IEA'nın ocak ayına ilişkin petrol piyasası raporuna göre, OPEC+ grubunun üretim kesintileri ile Amerika kıtasının kuzey bölgelerini etkisi altına alan ve bölgedeki petrol sahalarında üretimin aksamasına yol açan olumsuz hava şartları nedeniyle küresel petrol arzı Aralık 2022'den sonraki en düşük seviyesine geriledi. Bölgede günlük yaklaşık 900 bin varillik üretimin kesintiye uğradığı hesaplanıyor.
Petrol İhraç Eden Ülkeler Örgütünün (OPEC) ham petrol üretimi ise ocakta günlük yaklaşık 300 bin varil azalarak 26 milyon 730 bin varil oldu.
Bu dönemde ham petrol dışındaki diğer konvansiyonel olmayan OPEC üretimi ise günlük 5 milyon 480 bin varil olarak kayıtlara geçti. Böylece OPEC'in toplam petrol üretimi, geçen ay günlük yaklaşık 32 milyon 210 bin varil olarak gerçekleşti.
Küresel petrol üretimi ocakta günlük 1 milyon 380 bin varil azalarak 101 milyon 450 bin varil oldu.
ABD, bu yılki üretim artışının yaklaşık yarısını sağlayacak
Raporda, küresel petrol arzının bu yıl geçen yıla göre günlük yaklaşık 1 milyon 700 bin varil artarak yaklaşık 103 milyon 800 bin varil olacağı tahmin ediliyor.
ABD, Brezilya, Guyana ve Kanada'nın günlük yaklaşık 1 milyon 300 bin varille bu yılki küresel arza katkı sağlaması bekleniyor. Bunun yarısından fazlasının ABD'den geleceği öngörülüyor.
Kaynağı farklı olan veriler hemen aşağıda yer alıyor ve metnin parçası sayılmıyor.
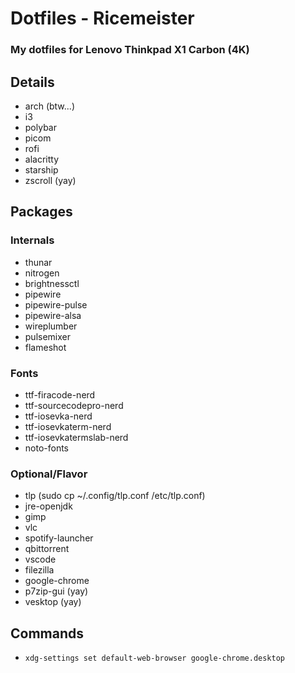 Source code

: # Dotfiles - Ricemeister
### My dotfiles for Lenovo Thinkpad X1 Carbon (4K)
## Details
- arch (btw...)
- i3
- polybar
- picom
- rofi
- alacritty
- starship
- zscroll (yay)
## Packages
### Internals
- thunar
- nitrogen
- brightnessctl
- pipewire
- pipewire-pulse
- pipewire-alsa
- wireplumber
- pulsemixer
- flameshot
### Fonts
- ttf-firacode-nerd
- ttf-sourcecodepro-nerd
- ttf-iosevka-nerd
- ttf-iosevkaterm-nerd
- ttf-iosevkatermslab-nerd
- noto-fonts
### Optional/Flavor
- tlp (sudo cp ~/.config/tlp.conf /etc/tlp.conf)
- jre-openjdk
- gimp
- vlc
- spotify-launcher
- qbittorrent
- vscode
- filezilla
- google-chrome
- p7zip-gui (yay)
- vesktop (yay)
## Commands
- `xdg-settings set default-web-browser google-chrome.desktop`

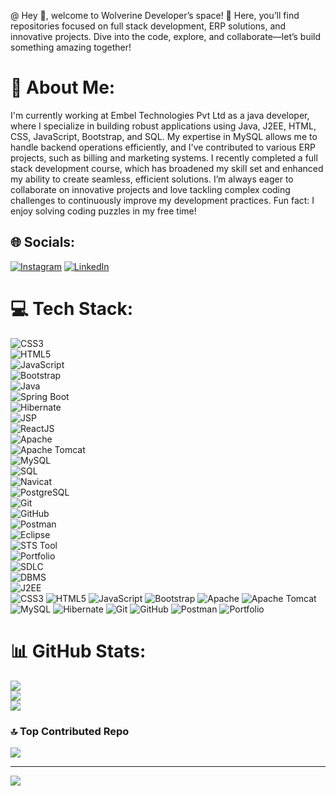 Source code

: @ Hey 👋, welcome to Wolverine Developer’s space! 🚀 Here, you’ll find repositories focused on full stack development, ERP solutions, and innovative projects. Dive into the code, explore, and collaborate—let’s build something amazing together!
# 💫 About Me:
I'm currently working at Embel Technologies Pvt Ltd as a java developer, where I specialize in building robust applications using Java, J2EE, HTML, CSS, JavaScript, Bootstrap, and SQL. My expertise in MySQL allows me to handle backend operations efficiently, and I've contributed to various ERP projects, such as billing and marketing systems. I recently completed a full stack development course, which has broadened my skill set and enhanced my ability to create seamless, efficient solutions. I’m always eager to collaborate on innovative projects and love tackling complex coding challenges to continuously improve my development practices. Fun fact: I enjoy solving coding puzzles in my free time!


## 🌐 Socials:
[![Instagram](https://img.shields.io/badge/Instagram-%23E4405F.svg?logo=Instagram&logoColor=white)](https://instagram.com/harshalnalkar_18) [![LinkedIn](https://img.shields.io/badge/LinkedIn-%230077B5.svg?logo=linkedin&logoColor=white)](https://linkedin.com/in/www.linkedin.com/in/harshal-nalkar) 

# 💻 Tech Stack:
![CSS3](https://img.shields.io/badge/css3-%231572B6.svg?style=for-the-badge&logo=css3&logoColor=white)  
![HTML5](https://img.shields.io/badge/html5-%23E34F26.svg?style=for-the-badge&logo=html5&logoColor=white)  
![JavaScript](https://img.shields.io/badge/javascript-%23323330.svg?style=for-the-badge&logo=javascript&logoColor=%23F7DF1E)  
![Bootstrap](https://img.shields.io/badge/bootstrap-%238511FA.svg?style=for-the-badge&logo=bootstrap&logoColor=white)  
![Java](https://img.shields.io/badge/Java-%23ED8B00.svg?style=for-the-badge&logo=java&logoColor=white)  
![Spring Boot](https://img.shields.io/badge/Spring%20Boot-%236DB33F.svg?style=for-the-badge&logo=spring&logoColor=white)  
![Hibernate](https://img.shields.io/badge/Hibernate-59666C?style=for-the-badge&logo=Hibernate&logoColor=white)  
![JSP](https://img.shields.io/badge/JSP-%23F7A41D.svg?style=for-the-badge&logo=java&logoColor=white)  
![ReactJS](https://img.shields.io/badge/ReactJS-%2361DAFB.svg?style=for-the-badge&logo=react&logoColor=black)  
![Apache](https://img.shields.io/badge/apache-%23D42029.svg?style=for-the-badge&logo=apache&logoColor=white)  
![Apache Tomcat](https://img.shields.io/badge/apache%20tomcat-%23F8DC75.svg?style=for-the-badge&logo=apache-tomcat&logoColor=black)  
![MySQL](https://img.shields.io/badge/mysql-4479A1.svg?style=for-the-badge&logo=mysql&logoColor=white)  
![SQL](https://img.shields.io/badge/SQL-%23007396.svg?style=for-the-badge&logo=sqlite&logoColor=white)  
![Navicat](https://img.shields.io/badge/Navicat-%23FACC15.svg?style=for-the-badge&logo=navicat&logoColor=black)  
![PostgreSQL](https://img.shields.io/badge/PostgreSQL-%23336791.svg?style=for-the-badge&logo=postgresql&logoColor=white)  
![Git](https://img.shields.io/badge/git-%23F05033.svg?style=for-the-badge&logo=git&logoColor=white)  
![GitHub](https://img.shields.io/badge/github-%23121011.svg?style=for-the-badge&logo=github&logoColor=white)  
![Postman](https://img.shields.io/badge/Postman-FF6C37?style=for-the-badge&logo=postman&logoColor=white)  
![Eclipse](https://img.shields.io/badge/Eclipse-%232C2255.svg?style=for-the-badge&logo=eclipse&logoColor=white)  
![STS Tool](https://img.shields.io/badge/STS%20Tool-%236DB33F.svg?style=for-the-badge&logo=spring&logoColor=white)  
![Portfolio](https://img.shields.io/badge/Portfolio-%23000000.svg?style=for-the-badge&logo=firefox&logoColor=#FF7139)  
![SDLC](https://img.shields.io/badge/SDLC-%23000000.svg?style=for-the-badge&logo=java&logoColor=white)  
![DBMS](https://img.shields.io/badge/DBMS-%23007396.svg?style=for-the-badge&logo=mysql&logoColor=white)  
![J2EE](https://img.shields.io/badge/J2EE-%23FF6D00.svg?style=for-the-badge&logo=java&logoColor=white)  
![CSS3](https://img.shields.io/badge/css3-%231572B6.svg?style=for-the-badge&logo=css3&logoColor=white) ![HTML5](https://img.shields.io/badge/html5-%23E34F26.svg?style=for-the-badge&logo=html5&logoColor=white) ![JavaScript](https://img.shields.io/badge/javascript-%23323330.svg?style=for-the-badge&logo=javascript&logoColor=%23F7DF1E) ![Bootstrap](https://img.shields.io/badge/bootstrap-%238511FA.svg?style=for-the-badge&logo=bootstrap&logoColor=white) ![Apache](https://img.shields.io/badge/apache-%23D42029.svg?style=for-the-badge&logo=apache&logoColor=white) ![Apache Tomcat](https://img.shields.io/badge/apache%20tomcat-%23F8DC75.svg?style=for-the-badge&logo=apache-tomcat&logoColor=black) ![MySQL](https://img.shields.io/badge/mysql-4479A1.svg?style=for-the-badge&logo=mysql&logoColor=white) ![Hibernate](https://img.shields.io/badge/Hibernate-59666C?style=for-the-badge&logo=Hibernate&logoColor=white) ![Git](https://img.shields.io/badge/git-%23F05033.svg?style=for-the-badge&logo=git&logoColor=white) ![GitHub](https://img.shields.io/badge/github-%23121011.svg?style=for-the-badge&logo=github&logoColor=white) ![Postman](https://img.shields.io/badge/Postman-FF6C37?style=for-the-badge&logo=postman&logoColor=white) ![Portfolio](https://img.shields.io/badge/Portfolio-%23000000.svg?style=for-the-badge&logo=firefox&logoColor=#FF7139)
# 📊 GitHub Stats:
![](https://github-readme-stats.vercel.app/api?username=HarshalNalkar&theme=dark&hide_border=false&include_all_commits=false&count_private=false)<br/>
![](https://github-readme-streak-stats.herokuapp.com/?user=HarshalNalkar&theme=dark&hide_border=false)<br/>
![](https://github-readme-stats.vercel.app/api/top-langs/?username=HarshalNalkar&theme=dark&hide_border=false&include_all_commits=false&count_private=false&layout=compact)

### 🔝 Top Contributed Repo
![](https://github-contributor-stats.vercel.app/api?username=HarshalNalkar&limit=5&theme=dark&combine_all_yearly_contributions=true)

---
[![](https://visitcount.itsvg.in/api?id=HarshalNalkar&icon=0&color=0)](https://visitcount.itsvg.in)

<!-- Proudly created with GPRM ( https://gprm.itsvg.in ) -->
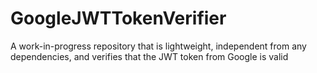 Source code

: # GoogleJWTTokenVerifier
A work-in-progress repository that is lightweight, independent from any dependencies, and verifies that the JWT token from Google is valid
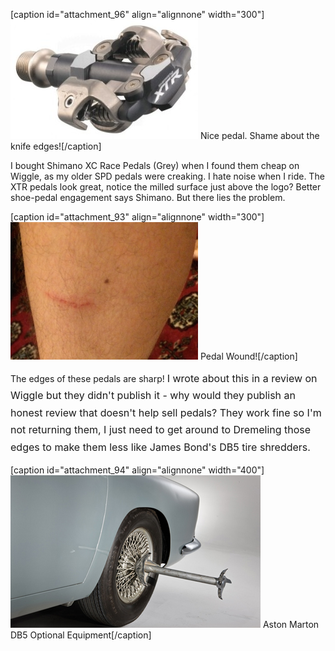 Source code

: [caption id="attachment_96" align="alignnone" width="300"]![Nice pedal. Shame about the knife edges!](assets/Shimano-PD-M980-XTR-XC-Race-SPD-Mountainbike-Pedal-300x191.jpg) Nice pedal. Shame about the knife edges![/caption]

I bought Shimano XC Race Pedals (Grey) when I found them cheap on Wiggle, as my older SPD pedals were creaking. I hate noise when I ride. The XTR pedals look great, notice the milled surface just above the logo? Better shoe-pedal engagement says Shimano. But there lies the problem.

[caption id="attachment_93" align="alignnone" width="300"][![Pedal Wound!](assets/pedalWound-300x220.png)](http://www.grayunicorn.com/wp-content/uploads/2014/06/pedalWound.png) Pedal Wound![/caption]

The edges of these pedals are sharp! <span style="line-height: 1.714285714; font-size: 1rem;">I wrote about this in a review on Wiggle but they didn't publish it - why would they publish an honest review that doesn't help sell pedals? They work fine so I'm not returning them, I just need to get around to Dremeling those edges to make them less like James Bond's DB5 tire shredders.</span>

[caption id="attachment_94" align="alignnone" width="400"][![Aston Marton DB5 Optional Equipment](assets/JamesBond1964AstonMartinDB5_tireshredder-creditRMAuctions.jpg)](http://www.grayunicorn.com/wp-content/uploads/2014/06/JamesBond1964AstonMartinDB5_tireshredder-creditRMAuctions.jpg) Aston Marton DB5 Optional Equipment[/caption] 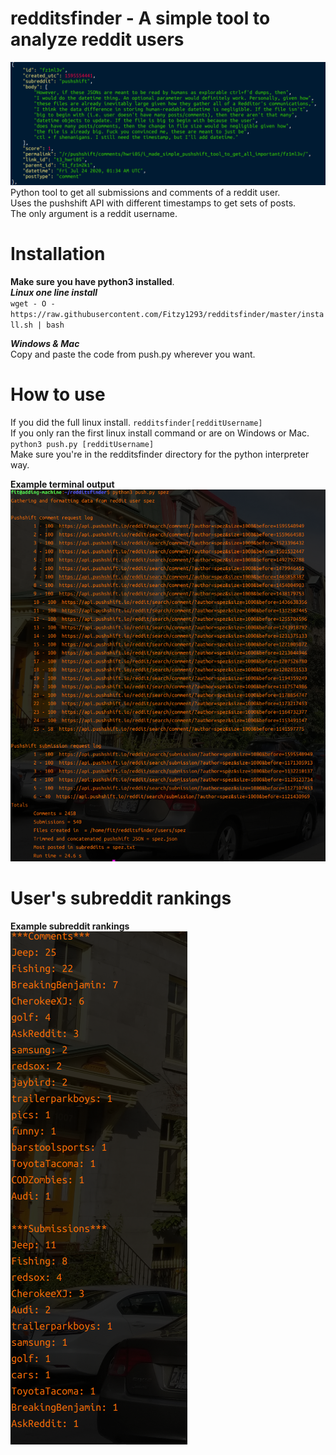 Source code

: # redditsfinder - A simple tool to analyze reddit users
![Alt text](images/readable.png "Optional Title") \
Python tool to get all submissions and comments of a reddit user. \
Uses the pushshift API with different timestamps to get sets of posts. \
The only argument is a reddit username. 

# Installation 
**Make sure you have python3 installed**.\
***Linux one line install*** \
`wget - O - https://raw.githubusercontent.com/Fitzy1293/redditsfinder/master/install.sh | bash`


***Windows & Mac***\
Copy and paste the code from push.py wherever you want. 





# How to use
If you did the full linux install. `redditsfinder[redditUsername]` \
If you only ran the first linux install command or are on Windows or Mac. `python3 push.py [redditUsername]` \
Make sure you're in the redditsfinder directory for the python interpreter way.

**Example terminal output**\
![Alt text](images/runScript.png?raw=true "Optional Title")

# User's subreddit rankings

**Example subreddit rankings**\
![Alt text](images/rank.png?raw=true "Optional Title")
ABD, söz konusu üretim seviyesiyle üst üste dördüncü yıl en fazla üretim yapan ülke konumunda bulunuyor.
OPEC+ grubu dışındaki ülkelerin küresel arza katkısının bu yıl günlük yaklaşık 1 milyon 600 bin varil olacağı tahmin edilirken, OPEC+ grubu üretiminin ise aynı dönemde günlük yaklaşık 90 bin varil artması bekleniyor.
Küresel petrol talebi büyümesinde Çin, Brezilya ve Hindistan öne çıkıyor
Raporda, bu yıla ilişkin küresel petrol talebi artışının geçen aya göre değişmeyerek günlük 1 milyon 200 bin varil olacağı öngörülüyor. Buna göre, geçen yıl günlük 103 milyon 720 bin varil olan petrol talebi bu yıl günlük 102 milyon 980 bin varil seviyesinde gerçekleşecek.
Petrol talebinde bu yıl öngörülen artışın Çin, Brezilya ve Hindistan'da yoğunlaşacağı, söz konusu ülkelerdeki talep büyümesinin bu yılki talep artışının yaklaşık yüzde 80'ini oluşturacağı tahmin ediliyor.